__WHAT TO PRODUCE__.
Print all of the records. Exclude the images.

__DATASET CONTENT__.
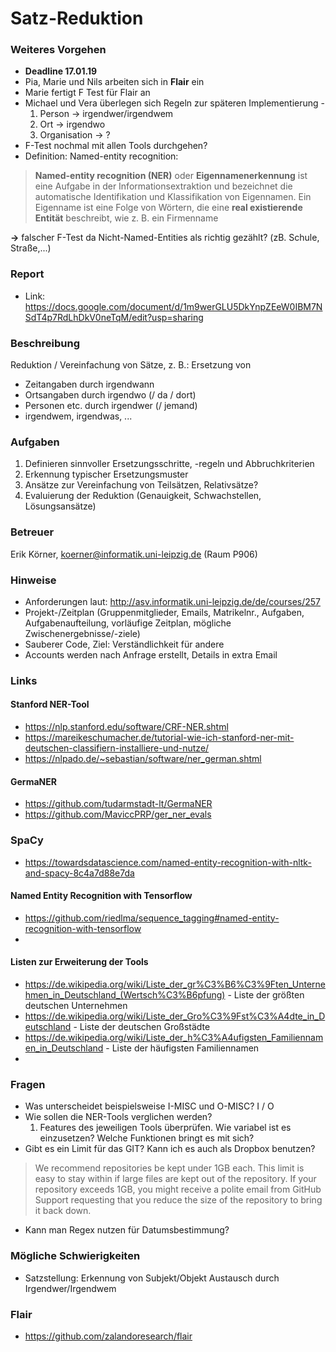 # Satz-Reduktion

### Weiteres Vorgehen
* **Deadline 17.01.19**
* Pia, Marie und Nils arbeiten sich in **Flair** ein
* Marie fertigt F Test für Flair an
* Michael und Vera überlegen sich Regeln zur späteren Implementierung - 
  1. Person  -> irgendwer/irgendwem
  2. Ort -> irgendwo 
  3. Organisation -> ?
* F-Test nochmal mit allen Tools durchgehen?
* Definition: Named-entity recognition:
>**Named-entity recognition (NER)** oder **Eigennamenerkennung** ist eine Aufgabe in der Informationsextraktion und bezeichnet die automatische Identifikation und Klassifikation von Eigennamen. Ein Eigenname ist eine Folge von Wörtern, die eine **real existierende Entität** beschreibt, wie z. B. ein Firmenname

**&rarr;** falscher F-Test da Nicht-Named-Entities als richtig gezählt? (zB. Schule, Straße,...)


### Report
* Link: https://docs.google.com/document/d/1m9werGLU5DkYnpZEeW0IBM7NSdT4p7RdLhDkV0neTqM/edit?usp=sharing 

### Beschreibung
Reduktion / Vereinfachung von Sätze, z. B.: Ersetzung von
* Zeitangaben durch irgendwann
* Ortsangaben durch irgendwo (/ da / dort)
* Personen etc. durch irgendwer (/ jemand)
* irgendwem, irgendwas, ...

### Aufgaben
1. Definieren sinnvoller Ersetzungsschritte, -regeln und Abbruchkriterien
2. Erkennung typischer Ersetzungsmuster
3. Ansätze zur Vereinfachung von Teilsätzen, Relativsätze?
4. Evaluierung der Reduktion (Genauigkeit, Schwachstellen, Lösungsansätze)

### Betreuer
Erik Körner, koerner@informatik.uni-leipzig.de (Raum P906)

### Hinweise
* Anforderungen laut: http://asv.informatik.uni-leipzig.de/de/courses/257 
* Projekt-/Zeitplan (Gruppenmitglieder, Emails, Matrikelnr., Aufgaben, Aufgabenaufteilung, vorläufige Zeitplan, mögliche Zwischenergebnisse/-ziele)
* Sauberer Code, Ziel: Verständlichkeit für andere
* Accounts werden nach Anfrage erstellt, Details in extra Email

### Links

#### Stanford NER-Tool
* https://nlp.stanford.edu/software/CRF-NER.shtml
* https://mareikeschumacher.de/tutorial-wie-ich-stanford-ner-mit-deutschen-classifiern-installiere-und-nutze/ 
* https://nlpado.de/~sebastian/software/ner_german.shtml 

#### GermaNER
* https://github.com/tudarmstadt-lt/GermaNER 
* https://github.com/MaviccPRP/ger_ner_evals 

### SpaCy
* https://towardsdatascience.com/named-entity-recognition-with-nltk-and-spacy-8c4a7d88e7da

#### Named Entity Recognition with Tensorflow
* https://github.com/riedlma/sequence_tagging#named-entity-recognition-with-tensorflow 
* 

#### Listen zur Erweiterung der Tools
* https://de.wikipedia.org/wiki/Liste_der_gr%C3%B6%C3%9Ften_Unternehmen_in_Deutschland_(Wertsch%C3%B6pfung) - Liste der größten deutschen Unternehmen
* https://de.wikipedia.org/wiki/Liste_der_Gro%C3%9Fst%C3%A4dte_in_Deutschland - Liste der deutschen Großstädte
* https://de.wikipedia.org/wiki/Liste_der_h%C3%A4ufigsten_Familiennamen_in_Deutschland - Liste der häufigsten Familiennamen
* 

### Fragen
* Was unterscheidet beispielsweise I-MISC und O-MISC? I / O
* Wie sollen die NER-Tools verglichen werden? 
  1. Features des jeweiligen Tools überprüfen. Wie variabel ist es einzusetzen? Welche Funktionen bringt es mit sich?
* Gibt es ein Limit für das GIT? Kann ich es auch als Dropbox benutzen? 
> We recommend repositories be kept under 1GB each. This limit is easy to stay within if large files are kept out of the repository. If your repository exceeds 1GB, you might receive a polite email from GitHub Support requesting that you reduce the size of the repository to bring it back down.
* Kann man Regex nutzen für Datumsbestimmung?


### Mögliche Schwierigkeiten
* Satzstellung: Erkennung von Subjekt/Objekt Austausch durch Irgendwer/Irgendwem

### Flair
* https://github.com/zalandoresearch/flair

__WRITTEN SOLUTION__.
 # Satz-Reduktion

### Weiteres Vorgehen
* **Deadline 17.01.19**
* Pia, Marie und Nils arbeiten sich in **Flair** ein
* Marie fertigt F Test für Flair an
* Michael und Vera überlegen sich Regeln zur späteren Implementierung - 
  1. Person  -> irgendwer/irgendwem
  2. Ort -> irgendwo 
  3. Organisation -> ?
* F-Test nochmal mit allen Tools durchgehen?
* Definition: Named-entity recognition:
>**Named-entity recognition (NER)** oder **Eigennamenerkennung** ist eine Aufgabe in der Informationsextraktion und bezeichnet die automatische Identifikation und Klassifikation von Eigennamen. Ein Eigenname ist eine Folge von Wörtern, die eine **real existierende Entität** beschreibt, wie z. B. ein Firmenname

**&rarr;** falscher F-Test da Nicht-Named-Entities als richtig gezählt? (zB. Schule, Straße,...)


### Report
* Link: https://docs.google.com/document/d/1m9werGLU5DkYnpZEeW0IBM7NSdT4p7RdLhDkV0neTqM/edit?usp=sharing 

### Beschreibung
Reduktion / Vereinfachung von Sätze, z. B.: Ersetzung von
* Zeitangaben durch irgendwann
* Ortsangaben durch irgendwo (/ da / dort)
* Personen etc. durch irgendwer (/ jemand)
* irgendwem, irgendwas, ...

### Aufgaben
1. Definieren sinnvoller Ersetzungsschritte, -regeln und Abbruchkriterien
2. Erkennung typischer Ersetzungsmuster
3. Ansätze zur Vereinfachung von Teilsätzen, Relativsätze?
4. Evaluierung der Reduktion (Genauigkeit, Schwachstellen, Lösungsansätze)

### Betreuer
Erik Körner, koerner@informatik.uni-leipzig.de (Raum P906)

### Hinweise
* Anforderungen laut: http://asv.informatik.uni-leipzig.de/de/courses/257 
* Projekt-/Zeitplan (Gruppenmitglieder, Emails, Matrikelnr., Aufgaben, Aufgabenaufteilung, vorläufige Zeitplan, mögliche Zwischenergebnisse/-ziele)
* Sauberer Code, Ziel: Verständlichkeit für andere
* Accounts werden nach Anfrage erstellt, Details in extra Email

### Links

#### Stanford NER-Tool
* https://nlp.stanford.edu/software/CRF-NER.shtml
* https://mareikeschumacher.de/tutorial-wie-ich-stanford-ner-mit-deutschen-classifiern-installiere-und-nutze/ 
* https://nlpado.de/~sebastian/software/ner_german.shtml 

#### GermaNER
* https://github.com/tudarmstadt-lt/GermaNER 
* https://github.com/MaviccPRP/ger_ner_evals 

### SpaCy
* https://towardsdatascience.com/named-entity-recognition-with-nltk-and-spacy-8c4a7d88e7da

#### Named Entity Recognition with Tensorflow
* https://github.com/riedlma/sequence_tagging#named-entity-recognition-with-tensorflow 
* 

#### Listen zur Erweiterung der Tools
* https://de.wikipedia.org/wiki/Liste_der_gr%C3%B6%C3%9Ften_Unternehmen_in_Deutschland_(Wertsch%C3%B6pfung) - Liste der größten deutschen Unternehmen
* https://de.wikipedia.org/wiki/Liste_der_Gro%C3%9Fst%C3%A4dte_in_Deutschland - Liste der deutschen Großstädte
* https://de.wikipedia.org/wiki/Liste_der_h%C3%A4ufigsten_Familiennamen_in_Deutschland - Liste der häufigsten Familiennamen
* 

### Fragen
* Was unterscheidet beispielsweise I-MISC und O-MISC? I / O
* Wie sollen die NER-Tools verglichen werden? 
  1. Features des jeweiligen Tools überprüfen. Wie variabel ist es einzusetzen? Welche Funktionen bringt es mit sich?
* Gibt es ein Limit für das GIT? Kann ich es auch als Dropbox benutzen? 
> We recommend repositories be kept under 1GB each. This limit is easy to stay within if large files are kept out of the repository. If your repository exceeds 1GB, you might receive a polite email from GitHub Support requesting that you reduce the size of the repository to bring it back down.
* Kann man Regex nutzen für Datumsbestimmung?


### Mögliche Schwierigkeiten
* Satzstellung: Erkennung von Subjekt/Objekt Austausch durch Irgendwer/Irgendwem

### Flair
* https://github.com/zalandoresearch/flair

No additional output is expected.